As such, ANZ Research expects China’s trade surplus to narrow to $US238 billion or 1.2 per cent of gross domestic product (GDP) in 2022, 35.2 per cent of the historical high level of $US676 billion in 2021. Correspondingly, ANZ Research has revised down our forecast for China’s current account to 0.7 per cent of GDP in 2022 from 1.4 per cent prior.
“The crisis could lead to downside risks to China’s trade balance.”
With external risks rising in the near term, China could release some strategic oil reserves to alleviate pressure from rising energy prices. The government has also offered to cut taxes to reduce cost pressures for local manufacturers.
The Russia-Ukraine conflict has led to a global surge in commodity prices. ANZ Research’s commodities analysts have revised up forecasts for Brent crude futures to $US125 per barrel in the first quarter and $US130 per barrel in the second quarter. This represents a 52.7 per cent year-on-year rise in oil prices compared with 63.4 per cent growth last year. The rally in commodities was the main reason behind China’s overall import growth in 2021.
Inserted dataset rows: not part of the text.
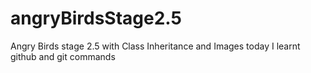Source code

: # angryBirdsStage2.5
Angry Birds stage 2.5 with Class Inheritance and Images
today I learnt github and git commands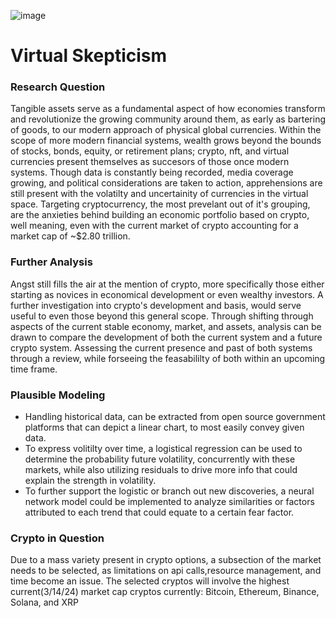 ![image](/assets/)
# Virtual Skepticism


###  Research Question
Tangible assets serve as a fundamental aspect of how economies transform and revolutionize the growing community around them, as early as bartering of goods, to our modern approach of physical global currencies. Within the scope of more modern financial systems, wealth grows beyond the bounds of stocks, bonds, equity, or retirement plans; crypto, nft, and virtual currencies present themselves as succesors of those once modern systems. Though data is constantly being recorded, media coverage growing, and political considerations are taken to action, apprehensions are still present with the volatilty and uncertainity of currencies in the virtual space. Targeting cryptocurrency, the most prevelant out of it's grouping, are the anxieties behind building an economic portfolio based on crypto, well meaning, even with the current market of crypto accounting for a market cap of ~$2.80 trillion.

### Further Analysis
Angst still fills the air at the mention of crypto, more specifically those either starting as novices in economical development or even wealthy investors. A further investigation into crypto's development and basis, would serve useful to even those beyond this general scope. Through shifting through aspects of the current stable economy, market, and assets, analysis can be drawn to compare the development of both the current system and a future crypto system. Assessing the current presence and past of both systems through a review, while forseeing the feasabililty of both within an upcoming time frame.

### Plausible Modeling
- Handling historical data, can be extracted from open source government platforms that can depict a linear chart, to most easily convey given data.
- To express volitilty over time, a logistical regression can be used to determine the probability future volatility, concurrently with these markets, while also utilizing residuals to drive more info that could explain the strength in volatility.
- To further support the logistic or branch out new discoveries, a neural network model could be implemented to analyze similarities or factors attributed to each trend that could equate to a certain fear factor.

### Crypto in Question
Due to a mass variety present in crypto options, a subsection of the market needs to be selected, as limitations on api calls,resource management, and time become an issue.
The selected cryptos will involve the highest current(3/14/24) market cap cryptos currently: Bitcoin, Ethereum, Binance, Solana, and XRP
China’s imports are closely correlated with global oil prices. According to ANZ Research’s calculation, every 1 percentage point change in Brent oil prices is associated with a 0.25 percentage point change in China’s import growth. About 60 per cent of China’s roughly 30 per cent total import growth in 2021 was due to price effects. According to ANZ Research’s estimates, price effects could contribute 12-15 percentage points to China’s import growth in 2022. Accordingly, ANZ Research expects China’s imports to register double-digit growth this year (22.6 per cent year-on-year). Although this is lower than the 30 per cent growth registered in 2021, it is still the second-highest import growth recorded in the past decade.